## What is needed
Of all the lines below, output only those starting at the one with "विधवाकबरीबन्धो भर्तृबन्धाय जायते ।" and ending at the one with "इदं पुत्राद्यभावे ।", both ends included, exactly as written.

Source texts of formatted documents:
--- START ---

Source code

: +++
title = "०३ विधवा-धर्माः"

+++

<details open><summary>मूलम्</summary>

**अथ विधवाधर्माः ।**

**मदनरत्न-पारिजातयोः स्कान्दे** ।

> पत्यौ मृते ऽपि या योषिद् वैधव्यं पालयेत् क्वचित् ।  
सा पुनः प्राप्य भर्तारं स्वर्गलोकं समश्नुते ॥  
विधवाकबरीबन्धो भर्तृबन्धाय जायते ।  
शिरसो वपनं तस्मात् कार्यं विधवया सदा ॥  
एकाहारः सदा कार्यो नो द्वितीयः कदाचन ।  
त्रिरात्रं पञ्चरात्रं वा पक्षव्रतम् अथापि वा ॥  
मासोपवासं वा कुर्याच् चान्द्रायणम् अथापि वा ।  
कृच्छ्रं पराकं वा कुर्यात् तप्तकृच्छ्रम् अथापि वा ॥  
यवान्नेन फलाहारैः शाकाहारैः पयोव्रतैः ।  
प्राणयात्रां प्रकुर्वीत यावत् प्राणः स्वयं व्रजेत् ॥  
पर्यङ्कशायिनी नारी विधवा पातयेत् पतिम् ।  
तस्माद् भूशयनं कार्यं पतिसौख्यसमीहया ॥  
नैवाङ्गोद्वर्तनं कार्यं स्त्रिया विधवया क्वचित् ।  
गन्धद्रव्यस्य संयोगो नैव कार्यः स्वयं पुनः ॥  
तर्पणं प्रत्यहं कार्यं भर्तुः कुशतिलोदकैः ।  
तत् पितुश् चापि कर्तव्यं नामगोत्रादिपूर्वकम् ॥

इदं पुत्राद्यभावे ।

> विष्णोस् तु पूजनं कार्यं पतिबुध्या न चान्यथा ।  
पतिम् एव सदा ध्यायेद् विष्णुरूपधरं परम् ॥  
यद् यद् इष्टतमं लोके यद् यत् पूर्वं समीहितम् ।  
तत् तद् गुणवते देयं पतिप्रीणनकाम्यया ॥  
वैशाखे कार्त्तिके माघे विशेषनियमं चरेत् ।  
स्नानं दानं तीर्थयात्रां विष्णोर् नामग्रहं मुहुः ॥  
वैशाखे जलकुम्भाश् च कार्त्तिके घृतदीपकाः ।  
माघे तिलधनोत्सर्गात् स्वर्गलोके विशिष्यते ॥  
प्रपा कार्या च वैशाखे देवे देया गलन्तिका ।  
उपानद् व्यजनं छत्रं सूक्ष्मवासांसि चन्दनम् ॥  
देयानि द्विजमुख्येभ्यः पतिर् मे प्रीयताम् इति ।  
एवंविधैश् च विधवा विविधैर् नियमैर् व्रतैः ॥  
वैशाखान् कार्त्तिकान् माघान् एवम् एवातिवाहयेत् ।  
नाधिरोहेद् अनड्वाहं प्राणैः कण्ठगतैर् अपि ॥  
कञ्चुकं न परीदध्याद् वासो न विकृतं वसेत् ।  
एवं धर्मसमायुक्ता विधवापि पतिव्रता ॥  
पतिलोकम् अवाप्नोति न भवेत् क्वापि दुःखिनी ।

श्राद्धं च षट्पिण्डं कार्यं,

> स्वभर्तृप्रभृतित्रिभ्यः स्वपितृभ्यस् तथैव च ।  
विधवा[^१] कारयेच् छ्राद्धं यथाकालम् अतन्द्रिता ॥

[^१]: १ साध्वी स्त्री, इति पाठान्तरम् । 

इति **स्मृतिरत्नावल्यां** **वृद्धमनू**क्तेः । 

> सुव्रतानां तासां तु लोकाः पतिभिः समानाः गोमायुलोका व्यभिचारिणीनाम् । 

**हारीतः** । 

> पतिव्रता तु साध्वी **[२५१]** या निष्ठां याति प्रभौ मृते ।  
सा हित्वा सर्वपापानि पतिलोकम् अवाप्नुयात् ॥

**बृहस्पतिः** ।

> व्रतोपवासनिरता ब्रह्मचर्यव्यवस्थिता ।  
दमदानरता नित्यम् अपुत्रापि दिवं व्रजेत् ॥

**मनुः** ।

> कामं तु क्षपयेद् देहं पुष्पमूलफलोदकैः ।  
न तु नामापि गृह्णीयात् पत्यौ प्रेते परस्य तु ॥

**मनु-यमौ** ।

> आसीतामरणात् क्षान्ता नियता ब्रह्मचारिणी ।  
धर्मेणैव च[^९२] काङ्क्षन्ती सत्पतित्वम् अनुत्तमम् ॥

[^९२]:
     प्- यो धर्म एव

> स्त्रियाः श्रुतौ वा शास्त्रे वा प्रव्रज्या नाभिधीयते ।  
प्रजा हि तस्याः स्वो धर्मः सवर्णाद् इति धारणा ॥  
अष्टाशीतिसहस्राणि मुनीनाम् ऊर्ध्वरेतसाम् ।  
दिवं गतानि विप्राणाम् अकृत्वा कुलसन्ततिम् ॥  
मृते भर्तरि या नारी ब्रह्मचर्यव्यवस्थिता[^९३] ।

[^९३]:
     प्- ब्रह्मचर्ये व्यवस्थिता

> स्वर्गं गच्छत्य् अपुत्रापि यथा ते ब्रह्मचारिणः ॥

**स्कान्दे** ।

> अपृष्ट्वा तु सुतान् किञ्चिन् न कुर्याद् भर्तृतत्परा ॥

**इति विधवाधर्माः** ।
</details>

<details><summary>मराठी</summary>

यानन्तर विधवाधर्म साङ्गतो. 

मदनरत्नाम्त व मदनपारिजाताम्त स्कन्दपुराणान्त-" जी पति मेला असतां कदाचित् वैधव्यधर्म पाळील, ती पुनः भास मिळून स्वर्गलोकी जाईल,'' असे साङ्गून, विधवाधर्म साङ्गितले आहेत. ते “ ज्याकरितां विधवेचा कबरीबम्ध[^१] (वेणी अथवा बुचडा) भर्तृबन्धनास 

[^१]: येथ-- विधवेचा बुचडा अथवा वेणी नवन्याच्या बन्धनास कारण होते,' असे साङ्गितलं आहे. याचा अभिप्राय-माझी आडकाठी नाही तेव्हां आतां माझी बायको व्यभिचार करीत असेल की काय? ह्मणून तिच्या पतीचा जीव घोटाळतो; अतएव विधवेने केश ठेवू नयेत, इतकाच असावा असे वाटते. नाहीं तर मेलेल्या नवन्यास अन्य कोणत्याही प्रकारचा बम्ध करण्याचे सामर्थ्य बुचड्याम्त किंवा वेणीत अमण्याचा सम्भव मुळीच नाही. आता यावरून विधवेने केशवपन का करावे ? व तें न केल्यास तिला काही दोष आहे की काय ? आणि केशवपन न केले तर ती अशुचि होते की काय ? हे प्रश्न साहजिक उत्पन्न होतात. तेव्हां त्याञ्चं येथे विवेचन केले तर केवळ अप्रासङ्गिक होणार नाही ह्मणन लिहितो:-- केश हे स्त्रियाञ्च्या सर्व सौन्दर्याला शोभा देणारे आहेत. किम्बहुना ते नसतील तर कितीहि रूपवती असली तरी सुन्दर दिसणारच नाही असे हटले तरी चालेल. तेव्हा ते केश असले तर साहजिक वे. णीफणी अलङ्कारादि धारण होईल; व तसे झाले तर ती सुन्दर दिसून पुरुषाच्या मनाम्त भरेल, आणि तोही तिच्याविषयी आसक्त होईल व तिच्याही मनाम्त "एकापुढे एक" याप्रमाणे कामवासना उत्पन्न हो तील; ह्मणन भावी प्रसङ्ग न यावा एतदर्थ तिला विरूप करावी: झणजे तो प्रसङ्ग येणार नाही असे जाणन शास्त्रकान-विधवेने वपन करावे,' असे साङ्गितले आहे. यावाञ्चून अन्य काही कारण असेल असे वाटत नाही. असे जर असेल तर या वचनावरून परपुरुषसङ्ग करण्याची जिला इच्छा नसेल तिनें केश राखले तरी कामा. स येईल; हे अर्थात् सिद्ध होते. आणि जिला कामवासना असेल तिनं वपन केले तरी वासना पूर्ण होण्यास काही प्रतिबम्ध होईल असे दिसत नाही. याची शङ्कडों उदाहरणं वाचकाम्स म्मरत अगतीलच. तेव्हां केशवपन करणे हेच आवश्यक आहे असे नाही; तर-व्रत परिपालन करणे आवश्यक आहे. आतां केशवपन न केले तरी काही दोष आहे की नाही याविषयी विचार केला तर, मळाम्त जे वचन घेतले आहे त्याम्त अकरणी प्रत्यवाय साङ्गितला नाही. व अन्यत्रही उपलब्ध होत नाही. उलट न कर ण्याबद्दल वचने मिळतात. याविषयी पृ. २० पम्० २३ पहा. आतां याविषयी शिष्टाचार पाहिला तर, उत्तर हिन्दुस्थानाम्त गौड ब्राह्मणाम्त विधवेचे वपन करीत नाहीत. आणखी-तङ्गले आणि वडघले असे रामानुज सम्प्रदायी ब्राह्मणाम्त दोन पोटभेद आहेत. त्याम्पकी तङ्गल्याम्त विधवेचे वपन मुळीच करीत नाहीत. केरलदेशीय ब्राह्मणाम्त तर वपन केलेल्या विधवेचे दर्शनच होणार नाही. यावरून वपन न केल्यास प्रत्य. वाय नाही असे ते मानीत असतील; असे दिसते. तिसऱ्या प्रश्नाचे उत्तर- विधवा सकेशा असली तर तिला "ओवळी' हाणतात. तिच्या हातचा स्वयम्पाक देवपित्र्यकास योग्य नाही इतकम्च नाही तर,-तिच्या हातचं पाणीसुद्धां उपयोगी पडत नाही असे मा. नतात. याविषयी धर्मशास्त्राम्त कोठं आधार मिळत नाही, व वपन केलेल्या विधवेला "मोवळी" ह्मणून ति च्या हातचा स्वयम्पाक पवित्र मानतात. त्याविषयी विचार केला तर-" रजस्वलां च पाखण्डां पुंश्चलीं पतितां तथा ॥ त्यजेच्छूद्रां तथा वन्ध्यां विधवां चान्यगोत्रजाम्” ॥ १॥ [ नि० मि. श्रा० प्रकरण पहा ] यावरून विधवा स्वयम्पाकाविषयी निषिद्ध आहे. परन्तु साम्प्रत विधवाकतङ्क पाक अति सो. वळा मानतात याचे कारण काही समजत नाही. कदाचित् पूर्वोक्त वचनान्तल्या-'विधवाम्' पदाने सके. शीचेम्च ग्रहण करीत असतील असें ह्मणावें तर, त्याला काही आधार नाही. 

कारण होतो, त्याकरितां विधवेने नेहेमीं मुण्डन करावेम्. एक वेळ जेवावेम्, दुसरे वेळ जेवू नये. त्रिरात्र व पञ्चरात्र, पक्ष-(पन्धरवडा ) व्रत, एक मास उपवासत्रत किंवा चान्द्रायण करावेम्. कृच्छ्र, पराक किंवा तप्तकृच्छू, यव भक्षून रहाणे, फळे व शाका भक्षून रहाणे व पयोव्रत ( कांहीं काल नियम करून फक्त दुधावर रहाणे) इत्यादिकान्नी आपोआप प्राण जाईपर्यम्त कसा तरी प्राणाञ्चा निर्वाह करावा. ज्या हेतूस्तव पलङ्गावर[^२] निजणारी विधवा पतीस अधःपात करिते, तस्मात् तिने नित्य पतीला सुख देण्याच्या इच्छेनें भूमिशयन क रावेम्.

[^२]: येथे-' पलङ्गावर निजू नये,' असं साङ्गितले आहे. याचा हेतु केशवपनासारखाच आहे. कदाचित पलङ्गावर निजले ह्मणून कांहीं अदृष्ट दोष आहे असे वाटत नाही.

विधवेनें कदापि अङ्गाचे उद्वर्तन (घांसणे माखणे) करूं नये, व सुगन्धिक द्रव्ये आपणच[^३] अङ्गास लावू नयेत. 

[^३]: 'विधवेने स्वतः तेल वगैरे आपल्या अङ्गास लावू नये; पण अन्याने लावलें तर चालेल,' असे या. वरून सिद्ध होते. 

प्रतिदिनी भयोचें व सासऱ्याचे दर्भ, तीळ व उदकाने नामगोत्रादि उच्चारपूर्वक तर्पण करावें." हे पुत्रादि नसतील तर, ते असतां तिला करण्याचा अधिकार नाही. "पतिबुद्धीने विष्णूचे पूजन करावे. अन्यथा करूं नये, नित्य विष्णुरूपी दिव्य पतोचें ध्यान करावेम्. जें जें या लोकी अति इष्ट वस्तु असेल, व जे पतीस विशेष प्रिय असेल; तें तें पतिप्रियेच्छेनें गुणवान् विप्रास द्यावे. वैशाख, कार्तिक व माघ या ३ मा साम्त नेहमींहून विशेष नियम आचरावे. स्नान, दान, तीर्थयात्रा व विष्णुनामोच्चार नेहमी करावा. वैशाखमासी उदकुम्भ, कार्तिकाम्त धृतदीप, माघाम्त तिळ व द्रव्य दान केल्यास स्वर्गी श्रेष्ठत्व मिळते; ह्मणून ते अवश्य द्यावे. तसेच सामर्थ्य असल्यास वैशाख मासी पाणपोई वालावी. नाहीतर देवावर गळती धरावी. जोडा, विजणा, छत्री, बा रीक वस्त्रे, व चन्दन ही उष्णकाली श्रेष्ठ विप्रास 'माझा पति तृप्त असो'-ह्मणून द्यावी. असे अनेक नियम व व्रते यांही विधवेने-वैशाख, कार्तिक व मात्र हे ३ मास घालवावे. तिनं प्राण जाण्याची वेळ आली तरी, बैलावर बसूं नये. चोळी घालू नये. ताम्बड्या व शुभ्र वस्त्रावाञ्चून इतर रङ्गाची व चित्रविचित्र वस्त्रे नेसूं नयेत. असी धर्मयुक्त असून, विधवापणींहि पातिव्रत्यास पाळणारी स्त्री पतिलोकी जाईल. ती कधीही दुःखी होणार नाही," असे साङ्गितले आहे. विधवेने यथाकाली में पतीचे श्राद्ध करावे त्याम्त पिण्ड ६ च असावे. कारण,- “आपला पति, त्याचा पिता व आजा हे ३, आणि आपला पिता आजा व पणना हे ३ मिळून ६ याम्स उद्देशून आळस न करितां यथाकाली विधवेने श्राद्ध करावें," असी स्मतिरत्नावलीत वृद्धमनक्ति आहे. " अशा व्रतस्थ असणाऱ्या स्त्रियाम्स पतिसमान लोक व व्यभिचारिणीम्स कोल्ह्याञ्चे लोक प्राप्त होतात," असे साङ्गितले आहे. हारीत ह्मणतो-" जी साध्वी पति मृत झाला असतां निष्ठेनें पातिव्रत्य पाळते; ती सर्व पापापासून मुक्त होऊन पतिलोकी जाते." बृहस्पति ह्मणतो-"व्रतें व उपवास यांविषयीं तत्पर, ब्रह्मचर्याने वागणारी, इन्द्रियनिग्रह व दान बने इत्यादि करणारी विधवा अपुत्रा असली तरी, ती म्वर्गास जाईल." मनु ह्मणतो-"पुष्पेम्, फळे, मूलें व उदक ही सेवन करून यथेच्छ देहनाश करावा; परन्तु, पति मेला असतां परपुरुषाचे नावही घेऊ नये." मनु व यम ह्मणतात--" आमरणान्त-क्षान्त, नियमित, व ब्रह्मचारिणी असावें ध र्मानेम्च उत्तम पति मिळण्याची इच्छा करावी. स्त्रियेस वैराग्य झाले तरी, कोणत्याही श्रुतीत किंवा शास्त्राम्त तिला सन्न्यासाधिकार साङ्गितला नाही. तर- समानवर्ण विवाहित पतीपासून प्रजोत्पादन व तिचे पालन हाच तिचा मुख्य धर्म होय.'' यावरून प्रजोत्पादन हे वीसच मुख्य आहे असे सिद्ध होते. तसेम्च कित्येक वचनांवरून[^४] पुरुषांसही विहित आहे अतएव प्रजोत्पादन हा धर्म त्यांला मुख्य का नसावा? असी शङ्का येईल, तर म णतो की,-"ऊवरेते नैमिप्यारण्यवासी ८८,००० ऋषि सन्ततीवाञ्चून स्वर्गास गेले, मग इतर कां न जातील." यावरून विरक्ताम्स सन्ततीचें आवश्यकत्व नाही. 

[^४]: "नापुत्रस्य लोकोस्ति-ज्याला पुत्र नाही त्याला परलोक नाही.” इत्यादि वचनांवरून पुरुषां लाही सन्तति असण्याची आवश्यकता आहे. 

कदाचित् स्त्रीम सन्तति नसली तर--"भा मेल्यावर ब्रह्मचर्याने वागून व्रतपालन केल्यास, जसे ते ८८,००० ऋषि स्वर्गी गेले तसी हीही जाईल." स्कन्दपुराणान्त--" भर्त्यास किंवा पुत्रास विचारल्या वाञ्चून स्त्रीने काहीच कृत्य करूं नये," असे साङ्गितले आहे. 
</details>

--- END ---

## Output for this task
विधवाकबरीबन्धो भर्तृबन्धाय जायते ।  
शिरसो वपनं तस्मात् कार्यं विधवया सदा ॥  
एकाहारः सदा कार्यो नो द्वितीयः कदाचन ।  
त्रिरात्रं पञ्चरात्रं वा पक्षव्रतम् अथापि वा ॥  
मासोपवासं वा कुर्याच् चान्द्रायणम् अथापि वा ।  
कृच्छ्रं पराकं वा कुर्यात् तप्तकृच्छ्रम् अथापि वा ॥  
यवान्नेन फलाहारैः शाकाहारैः पयोव्रतैः ।  
प्राणयात्रां प्रकुर्वीत यावत् प्राणः स्वयं व्रजेत् ॥  
पर्यङ्कशायिनी नारी विधवा पातयेत् पतिम् ।  
तस्माद् भूशयनं कार्यं पतिसौख्यसमीहया ॥  
नैवाङ्गोद्वर्तनं कार्यं स्त्रिया विधवया क्वचित् ।  
गन्धद्रव्यस्य संयोगो नैव कार्यः स्वयं पुनः ॥  
तर्पणं प्रत्यहं कार्यं भर्तुः कुशतिलोदकैः ।  
तत् पितुश् चापि कर्तव्यं नामगोत्रादिपूर्वकम् ॥

इदं पुत्राद्यभावे ।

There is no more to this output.